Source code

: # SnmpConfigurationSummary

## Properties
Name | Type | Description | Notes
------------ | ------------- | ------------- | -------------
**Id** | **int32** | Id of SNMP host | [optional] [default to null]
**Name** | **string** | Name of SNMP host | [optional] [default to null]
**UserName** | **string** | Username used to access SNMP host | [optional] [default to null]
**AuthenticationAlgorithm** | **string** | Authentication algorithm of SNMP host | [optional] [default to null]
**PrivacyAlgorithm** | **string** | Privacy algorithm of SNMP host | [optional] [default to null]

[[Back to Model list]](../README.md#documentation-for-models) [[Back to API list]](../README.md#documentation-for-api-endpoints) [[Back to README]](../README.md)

◇ ◇ ◇ ◇

What this task involves |
Would you print exactly the lines from the first line of the entries above through the line that has "Name of SNMP", both included, and stop there?

Response to the task |
Source code

: # SnmpConfigurationSummary

## Properties
Name | Type | Description | Notes
------------ | ------------- | ------------- | -------------
**Id** | **int32** | Id of SNMP host | [optional] [default to null]
**Name** | **string** | Name of SNMP host | [optional] [default to null]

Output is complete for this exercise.